Ainsi, au cours des premières années de cette décennie, l'Afrique du Nord "était la principale destination touristique du continent", avec "le plus grand nombre d’arrivées de touristes internationaux et la plus grande part de ces arrivées".

Il faut, cependant, constater que très peu de ces touristes sont originaires de la région. "En Afrique du nord, seuls 2 touristes sur 10 sont africains, alors qu'ils sont 2 sur 3 en Afrique subsaharienne", explique au HuffPost Maroc Jane Muthumbi, économiste dans la Division de la CNUCED pour l'Afrique.

Promouvoir le tourisme régional

En effet, si de nombreux pays, dont le Maroc, communiquent surtout pour attirer des touristes occidentaux, Jane Muthumbi insiste, elle, sur l'importance du tourisme entre pays africains: "nous avons remarqué qu'au niveau du tourisme régional il y a une plus grande demande en produits locaux et de logements locaux, car les touristes sont plus familiarisés avec la culture et les petites entreprises y gagnent beaucoup".

Autre avantage non négligeable, ce tourisme n'est pas saisonnier. "Nous avons observé que si le tourisme occidental est surtout important pendant la période hivernale, le tourisme local, lui, dure toute l'année. Quand on sait que les emplois touristiques dépendent parfois des saisons, cela offre des opportunités d'emplois stables".

La CNUCED ne néglige pas, cependant, l'importance du tourisme non-africain, qui a d'importantes retombées économiques dans la région. Le continent souffre malheureusement toujours de certains clichés et préjudices pouvant décourager certains touristes étrangers, "c'est pour cela que nous insistons sur la réactivité des gouvernements pour répondre rapidement et mettre en place des messages positifs dans les médias internationaux", explique Jane Muthumbi.

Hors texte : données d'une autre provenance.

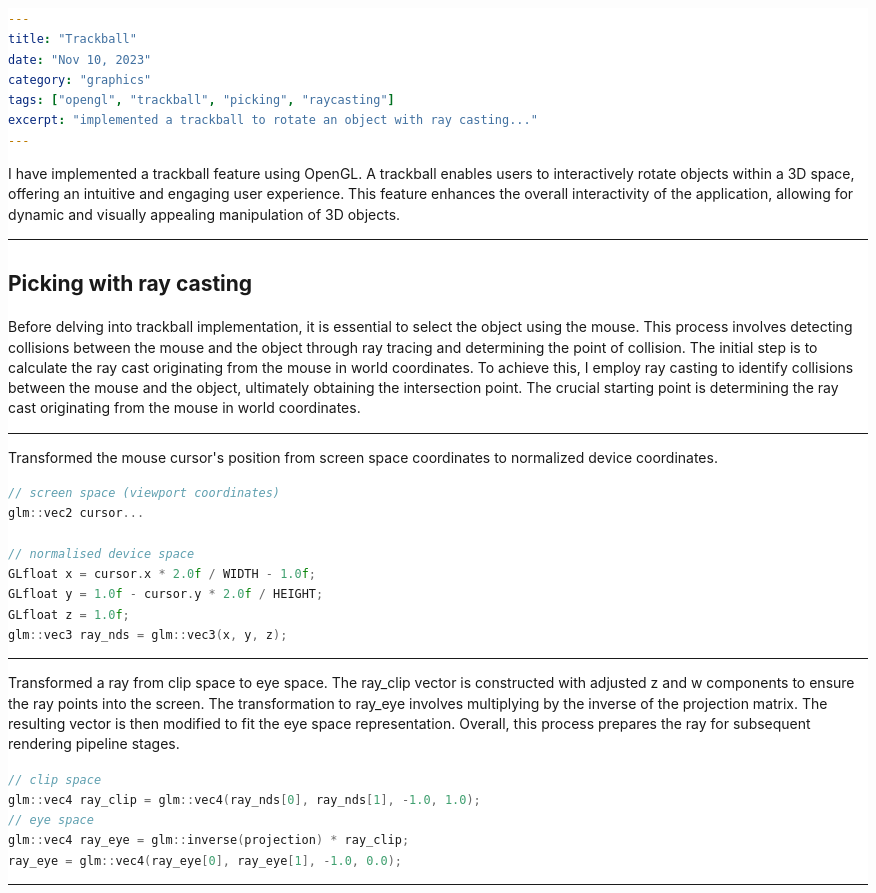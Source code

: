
 ```yaml
---
title: "Trackball"
date: "Nov 10, 2023"
category: "graphics"
tags: ["opengl", "trackball", "picking", "raycasting"]
excerpt: "implemented a trackball to rotate an object with ray casting..."
---
```


<iframe width="560" height="315" src="https://www.youtube.com/embed/KQhOrAeFm8A?si=n0SRJXAz3kiEg2eL" title="YouTube video player" frameborder="0" allow="accelerometer; autoplay; clipboard-write; encrypted-media; gyroscope; picture-in-picture; web-share" allowfullscreen></iframe>

I have implemented a trackball feature using OpenGL. A trackball enables users to interactively rotate objects within a 3D space, offering an intuitive and engaging user experience. This feature enhances the overall interactivity of the application, allowing for dynamic and visually appealing manipulation of 3D objects.

---

## Picking with ray casting

Before delving into trackball implementation, it is essential to select the object using the mouse. This process involves detecting collisions between the mouse and the object through ray tracing and determining the point of collision. The initial step is to calculate the ray cast originating from the mouse in world coordinates. To achieve this, I employ ray casting to identify collisions between the mouse and the object, ultimately obtaining the intersection point. The crucial starting point is determining the ray cast originating from the mouse in world coordinates.

---

Transformed the mouse cursor's position from screen space coordinates to normalized device coordinates.

```cpp
// screen space (viewport coordinates)
glm::vec2 cursor...

// normalised device space
GLfloat x = cursor.x * 2.0f / WIDTH - 1.0f;
GLfloat y = 1.0f - cursor.y * 2.0f / HEIGHT;
GLfloat z = 1.0f;
glm::vec3 ray_nds = glm::vec3(x, y, z);
```

---

Transformed a ray from clip space to eye space. The ray_clip vector is constructed with adjusted z and w components to ensure the ray points into the screen. The transformation to ray_eye involves multiplying by the inverse of the projection matrix. The resulting vector is then modified to fit the eye space representation. Overall, this process prepares the ray for subsequent rendering pipeline stages.

```cpp
// clip space
glm::vec4 ray_clip = glm::vec4(ray_nds[0], ray_nds[1], -1.0, 1.0);
// eye space
glm::vec4 ray_eye = glm::inverse(projection) * ray_clip;
ray_eye = glm::vec4(ray_eye[0], ray_eye[1], -1.0, 0.0);
```

---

Des perspectives d'emplois pour les jeunes et les femmes

Dans un continent où le chômage des jeunes reste important, puisqu'"il devrait atteindre les 11,3% cette année", selon cette économiste, l'industrie du tourisme peut offrir de larges opportunités d'emplois et de formations. En effet, au niveau mondial, 50% de la main d'oeuvre touristique a moins de 25 ans, une statistique à peu près équivalente dans le continent africain.

Les femmes également en profitent largement. Elles représentent 50 % de la main-d’œuvre du secteur dans le monde. "En Afrique, ce chiffre est de 47%, ce qui est plus faible par rapport au reste du monde, mais toutefois important pour le continent", explique Jane Muthumbi. Les chiffres diffèrent selon les régions: en Éthiopie, par exemple, elles sont 75% à être employées par ce secteur.

Des emplois qui nécessitent d'abord des formations adéquates, un fait dont sont de plus en plus conscients les États. "Les pays font des efforts pour offrir des formations en matière de tourisme", précise Jane Muthumbi.

Objectif de ces formations: offrir des compétences qui pourraient servir dans d'autres secteurs d'activités, "dans des pays où les emplois à long terme sont rares. Des compétences, comme le fait de parler plusieurs langues, sont très importantes".